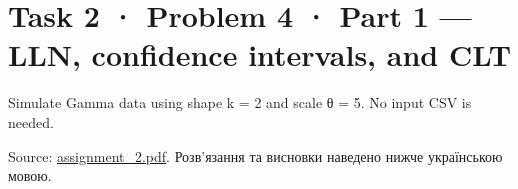 \documentclass[11pt]{article}
\title{}
\begin{document}
    
    \maketitle
    
    

    
    \section{Task 2 · Problem 4 · Part 1 --- LLN, confidence intervals, and
CLT}\label{task-2-problem-4-part-1-lln-confidence-intervals-and-clt}

Simulate Gamma data using shape k = 2 and scale θ = 5. No input CSV is
needed.

Source: \href{../../../input/assignment_2.pdf}{assignment\_2.pdf}. Розв'язання
та висновки наведено нижче українською мовою.
\end{document}

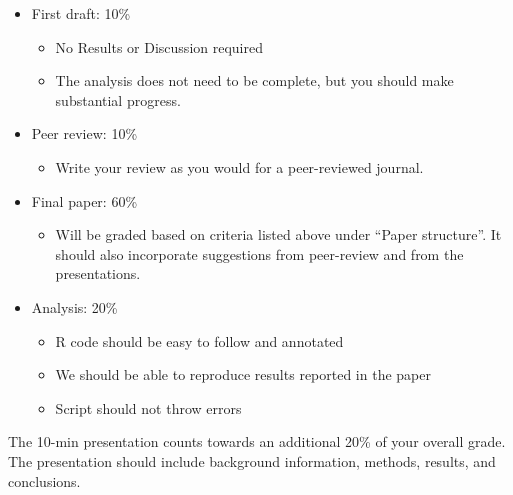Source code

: \documentclass[12pt]{article}
\begin{document}
\begin{itemize}
  \item First draft: 10\%
    \begin{itemize}
      \item No Results or Discussion required
      \item The analysis does not need to be complete, but you should make substantial progress.
    \end{itemize}
  \item Peer review: 10\%
    \begin{itemize}
      \item Write your review as you would for a peer-reviewed journal.
    \end{itemize}
  \item Final paper: 60\%
    \begin{itemize}
      \item Will be graded based on criteria listed above under
        ``Paper structure''. It should also incorporate suggestions from
        peer-review and from the presentations.
    \end{itemize}
  \item Analysis: 20\%
    \begin{itemize}
      \item R code should be easy to follow and annotated
      \item We should be able to reproduce results reported in the paper
      \item Script should not throw errors
    \end{itemize}
\end{itemize}

The 10-min presentation counts towards an additional 20\% of your
overall grade. The presentation should include background information,
methods, results, and conclusions.   
\end{document}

» EXERCISE DETAILS: Read the material above and copy out each line holding "from".

» TASK SOLUTION:
        ``Paper structure''. It should also incorporate suggestions from
        peer-review and from the presentations.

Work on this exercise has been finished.